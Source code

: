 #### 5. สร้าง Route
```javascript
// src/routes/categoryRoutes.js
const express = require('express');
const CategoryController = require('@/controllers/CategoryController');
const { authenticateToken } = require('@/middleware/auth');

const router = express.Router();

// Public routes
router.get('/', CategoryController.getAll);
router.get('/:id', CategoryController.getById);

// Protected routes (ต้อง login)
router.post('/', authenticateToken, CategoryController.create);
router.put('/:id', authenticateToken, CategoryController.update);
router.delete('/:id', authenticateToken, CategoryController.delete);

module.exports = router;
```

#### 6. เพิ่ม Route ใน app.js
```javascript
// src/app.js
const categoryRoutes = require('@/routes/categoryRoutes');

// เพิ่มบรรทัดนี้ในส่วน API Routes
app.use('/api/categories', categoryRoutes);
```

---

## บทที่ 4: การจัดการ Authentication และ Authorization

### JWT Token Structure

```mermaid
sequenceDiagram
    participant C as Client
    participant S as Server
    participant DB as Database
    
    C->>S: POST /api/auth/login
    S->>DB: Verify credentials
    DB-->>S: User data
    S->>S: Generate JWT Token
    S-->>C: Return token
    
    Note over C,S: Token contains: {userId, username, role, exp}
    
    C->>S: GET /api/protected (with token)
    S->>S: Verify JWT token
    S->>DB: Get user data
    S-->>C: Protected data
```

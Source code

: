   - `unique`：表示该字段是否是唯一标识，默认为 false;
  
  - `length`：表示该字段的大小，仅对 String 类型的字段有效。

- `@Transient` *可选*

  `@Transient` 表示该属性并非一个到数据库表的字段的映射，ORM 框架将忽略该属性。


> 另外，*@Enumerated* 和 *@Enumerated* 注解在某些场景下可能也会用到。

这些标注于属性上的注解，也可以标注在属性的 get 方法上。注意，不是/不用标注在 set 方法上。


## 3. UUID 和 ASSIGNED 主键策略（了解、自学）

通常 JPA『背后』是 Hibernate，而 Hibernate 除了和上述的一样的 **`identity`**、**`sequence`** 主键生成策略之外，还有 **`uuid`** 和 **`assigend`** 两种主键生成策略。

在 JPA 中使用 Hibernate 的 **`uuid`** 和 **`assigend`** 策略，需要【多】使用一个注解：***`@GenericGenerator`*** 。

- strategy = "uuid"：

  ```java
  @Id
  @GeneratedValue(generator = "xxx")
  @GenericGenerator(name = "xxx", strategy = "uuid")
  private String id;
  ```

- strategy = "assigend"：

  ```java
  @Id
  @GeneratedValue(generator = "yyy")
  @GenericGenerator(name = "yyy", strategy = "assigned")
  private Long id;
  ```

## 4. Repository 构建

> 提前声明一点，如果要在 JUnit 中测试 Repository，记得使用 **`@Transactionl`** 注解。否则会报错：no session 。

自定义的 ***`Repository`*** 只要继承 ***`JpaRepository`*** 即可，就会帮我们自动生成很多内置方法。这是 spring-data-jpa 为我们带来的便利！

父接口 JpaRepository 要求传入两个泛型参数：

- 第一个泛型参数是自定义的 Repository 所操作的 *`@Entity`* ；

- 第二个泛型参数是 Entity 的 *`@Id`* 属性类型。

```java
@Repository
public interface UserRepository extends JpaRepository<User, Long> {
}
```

- _WHAT YOU ARE ASKED TO DO_
Only the lines from the beginning of the material to the line containing "这些标注于属性上的注解，也可以标注在属性的 get 方法上。注意，不是/不用标注在" should be echoed, verbatim and in full.

- _SOLVED PROBLEM_
Source code

: #### 5. สร้าง Route
```javascript
// src/routes/categoryRoutes.js
const express = require('express');
const CategoryController = require('@/controllers/CategoryController');
const { authenticateToken } = require('@/middleware/auth');

const router = express.Router();

// Public routes
router.get('/', CategoryController.getAll);
router.get('/:id', CategoryController.getById);

// Protected routes (ต้อง login)
router.post('/', authenticateToken, CategoryController.create);
router.put('/:id', authenticateToken, CategoryController.update);
router.delete('/:id', authenticateToken, CategoryController.delete);

module.exports = router;
```

#### 6. เพิ่ม Route ใน app.js
```javascript
// src/app.js
const categoryRoutes = require('@/routes/categoryRoutes');

// เพิ่มบรรทัดนี้ในส่วน API Routes
app.use('/api/categories', categoryRoutes);
```

---

## บทที่ 4: การจัดการ Authentication และ Authorization

### JWT Token Structure

```mermaid
sequenceDiagram
    participant C as Client
    participant S as Server
    participant DB as Database
    
    C->>S: POST /api/auth/login
    S->>DB: Verify credentials
    DB-->>S: User data
    S->>S: Generate JWT Token
    S-->>C: Return token
    
    Note over C,S: Token contains: {userId, username, role, exp}
    
    C->>S: GET /api/protected (with token)
    S->>S: Verify JWT token
    S->>DB: Get user data
    S-->>C: Protected data
```

Source code

:   - `unique`：表示该字段是否是唯一标识，默认为 false;
  
  - `length`：表示该字段的大小，仅对 String 类型的字段有效。

- `@Transient` *可选*

  `@Transient` 表示该属性并非一个到数据库表的字段的映射，ORM 框架将忽略该属性。


> 另外，*@Enumerated* 和 *@Enumerated* 注解在某些场景下可能也会用到。

这些标注于属性上的注解，也可以标注在属性的 get 方法上。注意，不是/不用标注在 set 方法上。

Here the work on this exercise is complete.